What you should do
Give again exactly the lines that stretch from the one with "Creativity is an" to the end of the data below, including both of those lines and nothing else.

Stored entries
+ + +
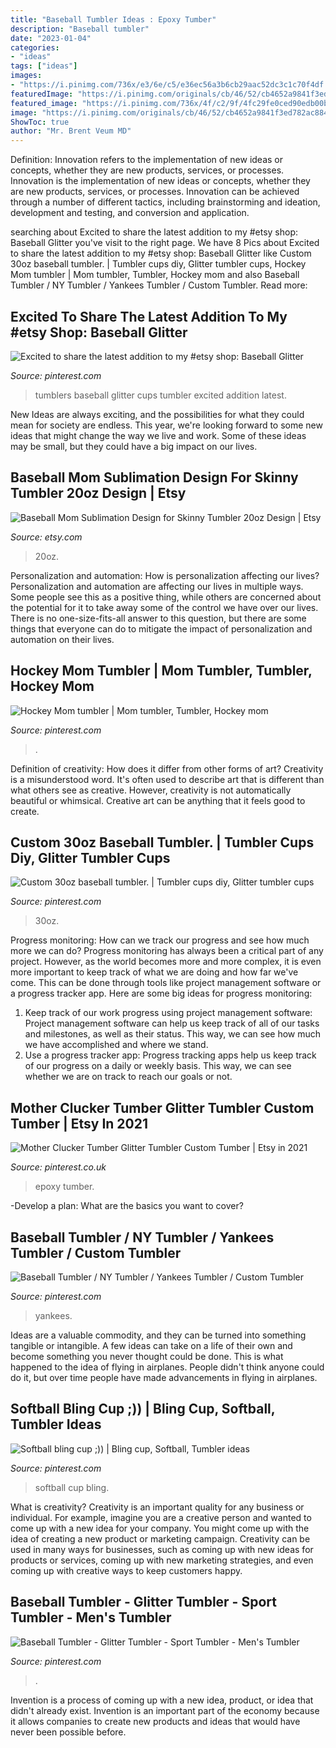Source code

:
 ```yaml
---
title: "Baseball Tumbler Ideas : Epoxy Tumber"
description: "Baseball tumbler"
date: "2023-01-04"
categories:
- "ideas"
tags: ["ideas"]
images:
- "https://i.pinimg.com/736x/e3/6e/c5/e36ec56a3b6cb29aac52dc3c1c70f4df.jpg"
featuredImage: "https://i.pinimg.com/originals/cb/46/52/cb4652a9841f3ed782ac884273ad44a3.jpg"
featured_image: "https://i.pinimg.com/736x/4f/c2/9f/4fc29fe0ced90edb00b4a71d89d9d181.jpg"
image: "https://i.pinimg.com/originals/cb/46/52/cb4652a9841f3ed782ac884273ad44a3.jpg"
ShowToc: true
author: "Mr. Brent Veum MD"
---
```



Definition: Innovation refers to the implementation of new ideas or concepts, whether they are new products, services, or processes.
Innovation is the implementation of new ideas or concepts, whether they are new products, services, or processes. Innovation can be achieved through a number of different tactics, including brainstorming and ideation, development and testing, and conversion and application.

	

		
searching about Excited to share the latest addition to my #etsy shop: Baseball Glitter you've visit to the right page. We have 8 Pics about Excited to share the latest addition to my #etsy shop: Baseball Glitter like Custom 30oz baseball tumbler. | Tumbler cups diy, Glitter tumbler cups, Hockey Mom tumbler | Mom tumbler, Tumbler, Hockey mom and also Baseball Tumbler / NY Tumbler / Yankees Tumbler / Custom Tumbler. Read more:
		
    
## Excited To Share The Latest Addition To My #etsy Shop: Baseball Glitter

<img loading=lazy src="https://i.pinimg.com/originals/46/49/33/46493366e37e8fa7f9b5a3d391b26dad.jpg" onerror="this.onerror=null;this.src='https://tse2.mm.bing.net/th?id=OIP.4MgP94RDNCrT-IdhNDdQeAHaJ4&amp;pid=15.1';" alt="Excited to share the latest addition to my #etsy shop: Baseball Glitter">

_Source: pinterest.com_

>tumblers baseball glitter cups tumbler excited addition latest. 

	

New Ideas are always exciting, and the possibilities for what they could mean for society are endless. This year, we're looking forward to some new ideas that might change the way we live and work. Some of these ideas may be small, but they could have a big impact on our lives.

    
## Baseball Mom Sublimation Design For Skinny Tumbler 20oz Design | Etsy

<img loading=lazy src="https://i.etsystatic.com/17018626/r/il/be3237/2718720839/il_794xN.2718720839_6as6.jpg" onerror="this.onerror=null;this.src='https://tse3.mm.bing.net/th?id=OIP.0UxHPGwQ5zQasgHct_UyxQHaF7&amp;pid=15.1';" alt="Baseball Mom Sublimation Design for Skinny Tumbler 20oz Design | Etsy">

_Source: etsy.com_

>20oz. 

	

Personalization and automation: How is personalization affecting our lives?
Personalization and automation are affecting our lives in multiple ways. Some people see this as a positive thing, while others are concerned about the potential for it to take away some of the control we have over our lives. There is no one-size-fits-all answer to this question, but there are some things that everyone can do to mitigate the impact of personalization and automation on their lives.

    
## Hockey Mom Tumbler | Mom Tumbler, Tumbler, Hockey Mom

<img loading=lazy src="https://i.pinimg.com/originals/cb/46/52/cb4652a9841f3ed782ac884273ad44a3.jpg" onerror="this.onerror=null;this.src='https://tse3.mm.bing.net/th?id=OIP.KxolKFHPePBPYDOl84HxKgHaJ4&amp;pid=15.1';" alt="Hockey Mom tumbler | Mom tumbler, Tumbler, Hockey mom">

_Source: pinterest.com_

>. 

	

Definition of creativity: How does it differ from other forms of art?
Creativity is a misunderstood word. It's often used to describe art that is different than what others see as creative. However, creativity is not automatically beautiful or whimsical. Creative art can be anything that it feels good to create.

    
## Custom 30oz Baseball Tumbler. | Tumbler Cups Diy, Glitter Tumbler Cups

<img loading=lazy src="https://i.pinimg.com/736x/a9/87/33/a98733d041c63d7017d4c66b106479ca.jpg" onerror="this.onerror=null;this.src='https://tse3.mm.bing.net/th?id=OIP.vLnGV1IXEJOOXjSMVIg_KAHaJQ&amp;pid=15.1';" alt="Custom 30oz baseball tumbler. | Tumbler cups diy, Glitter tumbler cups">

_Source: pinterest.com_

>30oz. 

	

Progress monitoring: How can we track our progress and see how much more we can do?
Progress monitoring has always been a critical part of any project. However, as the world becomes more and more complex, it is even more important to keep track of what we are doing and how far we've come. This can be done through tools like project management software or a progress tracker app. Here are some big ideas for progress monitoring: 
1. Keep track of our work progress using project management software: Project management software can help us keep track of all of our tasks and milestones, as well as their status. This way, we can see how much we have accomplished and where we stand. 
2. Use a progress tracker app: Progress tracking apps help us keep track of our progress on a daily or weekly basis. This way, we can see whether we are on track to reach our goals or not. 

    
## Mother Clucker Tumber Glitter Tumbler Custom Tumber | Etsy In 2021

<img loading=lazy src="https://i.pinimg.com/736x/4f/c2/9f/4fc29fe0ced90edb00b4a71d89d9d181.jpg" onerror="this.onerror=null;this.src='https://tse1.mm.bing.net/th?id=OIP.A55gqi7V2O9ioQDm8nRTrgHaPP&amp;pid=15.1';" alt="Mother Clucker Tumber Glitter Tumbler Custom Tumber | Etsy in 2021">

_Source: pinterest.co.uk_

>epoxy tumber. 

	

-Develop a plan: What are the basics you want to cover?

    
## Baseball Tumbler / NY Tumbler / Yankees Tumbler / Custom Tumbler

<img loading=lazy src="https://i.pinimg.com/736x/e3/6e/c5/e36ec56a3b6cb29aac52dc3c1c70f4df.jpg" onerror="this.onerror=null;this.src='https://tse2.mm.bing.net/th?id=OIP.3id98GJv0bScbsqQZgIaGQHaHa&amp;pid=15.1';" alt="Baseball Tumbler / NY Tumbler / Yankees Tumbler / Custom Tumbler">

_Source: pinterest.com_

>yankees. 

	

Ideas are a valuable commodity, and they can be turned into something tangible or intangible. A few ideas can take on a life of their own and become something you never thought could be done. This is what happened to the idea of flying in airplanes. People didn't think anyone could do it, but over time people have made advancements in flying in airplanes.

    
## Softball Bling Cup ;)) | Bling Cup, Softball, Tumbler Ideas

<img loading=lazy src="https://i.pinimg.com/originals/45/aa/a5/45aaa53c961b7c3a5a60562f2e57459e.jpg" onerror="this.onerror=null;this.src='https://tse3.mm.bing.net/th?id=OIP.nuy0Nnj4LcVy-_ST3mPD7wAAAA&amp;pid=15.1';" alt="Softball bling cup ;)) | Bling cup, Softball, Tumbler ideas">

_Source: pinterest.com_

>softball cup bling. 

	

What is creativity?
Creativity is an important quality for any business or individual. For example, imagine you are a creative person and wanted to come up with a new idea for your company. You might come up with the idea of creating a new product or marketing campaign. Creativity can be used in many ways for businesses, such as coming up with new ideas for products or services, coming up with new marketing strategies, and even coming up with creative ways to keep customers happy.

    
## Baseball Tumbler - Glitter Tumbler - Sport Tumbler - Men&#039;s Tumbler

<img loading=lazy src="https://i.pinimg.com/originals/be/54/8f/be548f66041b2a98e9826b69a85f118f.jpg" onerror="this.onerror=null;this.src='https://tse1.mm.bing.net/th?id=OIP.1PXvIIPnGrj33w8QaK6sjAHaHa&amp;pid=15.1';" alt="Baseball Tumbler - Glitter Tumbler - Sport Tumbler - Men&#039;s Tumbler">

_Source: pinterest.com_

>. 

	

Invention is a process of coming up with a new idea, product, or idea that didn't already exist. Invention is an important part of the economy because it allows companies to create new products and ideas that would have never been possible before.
+ + +
Solution
Creativity is an important quality for any business or individual. For example, imagine you are a creative person and wanted to come up with a new idea for your company. You might come up with the idea of creating a new product or marketing campaign. Creativity can be used in many ways for businesses, such as coming up with new ideas for products or services, coming up with new marketing strategies, and even coming up with creative ways to keep customers happy.

    
## Baseball Tumbler - Glitter Tumbler - Sport Tumbler - Men&#039;s Tumbler

<img loading=lazy src="https://i.pinimg.com/originals/be/54/8f/be548f66041b2a98e9826b69a85f118f.jpg" onerror="this.onerror=null;this.src='https://tse1.mm.bing.net/th?id=OIP.1PXvIIPnGrj33w8QaK6sjAHaHa&amp;pid=15.1';" alt="Baseball Tumbler - Glitter Tumbler - Sport Tumbler - Men&#039;s Tumbler">

_Source: pinterest.com_

>. 

	

Invention is a process of coming up with a new idea, product, or idea that didn't already exist. Invention is an important part of the economy because it allows companies to create new products and ideas that would have never been possible before.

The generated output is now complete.